An mRNA vaccine uses a piece of messenger RNA — a set of instructions that tells a cell to make a specific protein. For SARS-CoV-2, this is the spike protein that is found on the surface of the viral envelope. The mRNA used in the vaccine does not enter the cell’s nucleus and consequently has no interaction with a cell’s DNA. It is also not a full virus and cannot replicate itself. The mRNA is rapidly broken down by the cell once the instructions have been transmitted, so it does not cause mutations or cellular defects, and has not been associated with infertility.

Once the spike protein is made, it is put on the surface of the cell, where it is seen by the immune cells and causes them to become activated and respond. The result is the production of neutralizing antibodies. If a person who is immunized becomes infected with the virus, the neutralizing antibodies will bind to the virus and prevent it from entering cells and causing disease.

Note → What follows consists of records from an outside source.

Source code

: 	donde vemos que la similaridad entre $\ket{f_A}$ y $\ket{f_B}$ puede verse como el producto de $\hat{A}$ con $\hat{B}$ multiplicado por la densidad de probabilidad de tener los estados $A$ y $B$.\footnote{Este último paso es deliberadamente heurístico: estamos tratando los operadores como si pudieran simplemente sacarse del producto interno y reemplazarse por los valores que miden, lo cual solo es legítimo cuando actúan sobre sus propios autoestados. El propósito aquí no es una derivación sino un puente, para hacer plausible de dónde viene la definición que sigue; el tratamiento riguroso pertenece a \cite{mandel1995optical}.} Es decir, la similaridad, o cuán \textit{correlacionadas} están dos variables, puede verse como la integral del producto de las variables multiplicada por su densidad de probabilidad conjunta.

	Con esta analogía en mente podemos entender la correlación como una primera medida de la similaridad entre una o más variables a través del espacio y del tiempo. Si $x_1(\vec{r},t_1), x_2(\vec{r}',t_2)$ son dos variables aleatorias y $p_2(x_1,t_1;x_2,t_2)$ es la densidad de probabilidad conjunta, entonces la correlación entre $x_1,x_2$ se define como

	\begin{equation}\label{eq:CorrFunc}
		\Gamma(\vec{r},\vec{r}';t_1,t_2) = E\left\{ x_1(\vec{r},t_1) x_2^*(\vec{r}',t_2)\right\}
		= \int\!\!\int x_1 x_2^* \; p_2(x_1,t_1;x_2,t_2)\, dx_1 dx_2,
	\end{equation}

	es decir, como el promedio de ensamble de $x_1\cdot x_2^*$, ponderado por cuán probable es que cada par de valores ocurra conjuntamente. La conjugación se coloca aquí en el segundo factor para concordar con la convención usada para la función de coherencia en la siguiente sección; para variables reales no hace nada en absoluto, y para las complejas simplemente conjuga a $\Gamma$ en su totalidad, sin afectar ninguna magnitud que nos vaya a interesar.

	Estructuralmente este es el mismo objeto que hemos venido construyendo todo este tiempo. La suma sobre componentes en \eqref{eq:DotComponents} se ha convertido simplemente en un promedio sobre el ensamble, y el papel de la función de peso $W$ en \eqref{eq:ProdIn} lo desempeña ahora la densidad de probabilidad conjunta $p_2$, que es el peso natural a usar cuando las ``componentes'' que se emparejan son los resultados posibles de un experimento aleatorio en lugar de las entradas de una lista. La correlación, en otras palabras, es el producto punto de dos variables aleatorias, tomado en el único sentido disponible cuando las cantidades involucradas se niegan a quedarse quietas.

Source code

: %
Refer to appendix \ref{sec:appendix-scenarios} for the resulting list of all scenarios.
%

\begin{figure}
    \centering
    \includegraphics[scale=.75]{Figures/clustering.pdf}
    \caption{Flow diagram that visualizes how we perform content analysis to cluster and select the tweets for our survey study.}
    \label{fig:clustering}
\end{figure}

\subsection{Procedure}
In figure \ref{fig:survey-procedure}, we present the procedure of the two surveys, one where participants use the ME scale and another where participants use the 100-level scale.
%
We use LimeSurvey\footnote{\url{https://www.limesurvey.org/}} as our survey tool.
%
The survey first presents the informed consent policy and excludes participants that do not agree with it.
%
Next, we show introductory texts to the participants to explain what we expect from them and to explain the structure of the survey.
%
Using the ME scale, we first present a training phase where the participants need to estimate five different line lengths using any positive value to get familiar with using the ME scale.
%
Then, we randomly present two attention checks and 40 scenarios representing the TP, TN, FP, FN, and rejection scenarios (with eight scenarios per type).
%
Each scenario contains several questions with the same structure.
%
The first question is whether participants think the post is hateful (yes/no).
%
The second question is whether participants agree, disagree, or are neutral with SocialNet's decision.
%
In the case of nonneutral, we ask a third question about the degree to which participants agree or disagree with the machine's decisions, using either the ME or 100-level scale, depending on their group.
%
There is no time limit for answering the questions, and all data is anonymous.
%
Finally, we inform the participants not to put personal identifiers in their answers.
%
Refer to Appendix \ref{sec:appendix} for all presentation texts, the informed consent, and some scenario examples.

Can an mRNA vaccine cause COVID-19?

No. An mRNA vaccine is not a virus and can’t cause disease. Because it activates the immune system, it can cause mild symptoms in some people (e.g., fatigue, achiness, fever). Based on data from the clinical trials, the most common reactions to the vaccine are pain at the injection site, fatigue, headache, and muscle aches. These symptoms are very common with other vaccines, including the flu shot, and are a sign that the body is responding to the vaccine.

When will a vaccine be available?

The FDA has authorized two mRNA vaccines for COVID-19. The Pfizer-BioNTech mRNA vaccine was authorized for individuals 16 years and older. The Moderna vaccine was authorized for individuals 18 years and older. Both vaccines were recommended by the CDC’s Advisory Committee on Immunization Practices (ACIP). They will review additional vaccines when authorized by the FDA.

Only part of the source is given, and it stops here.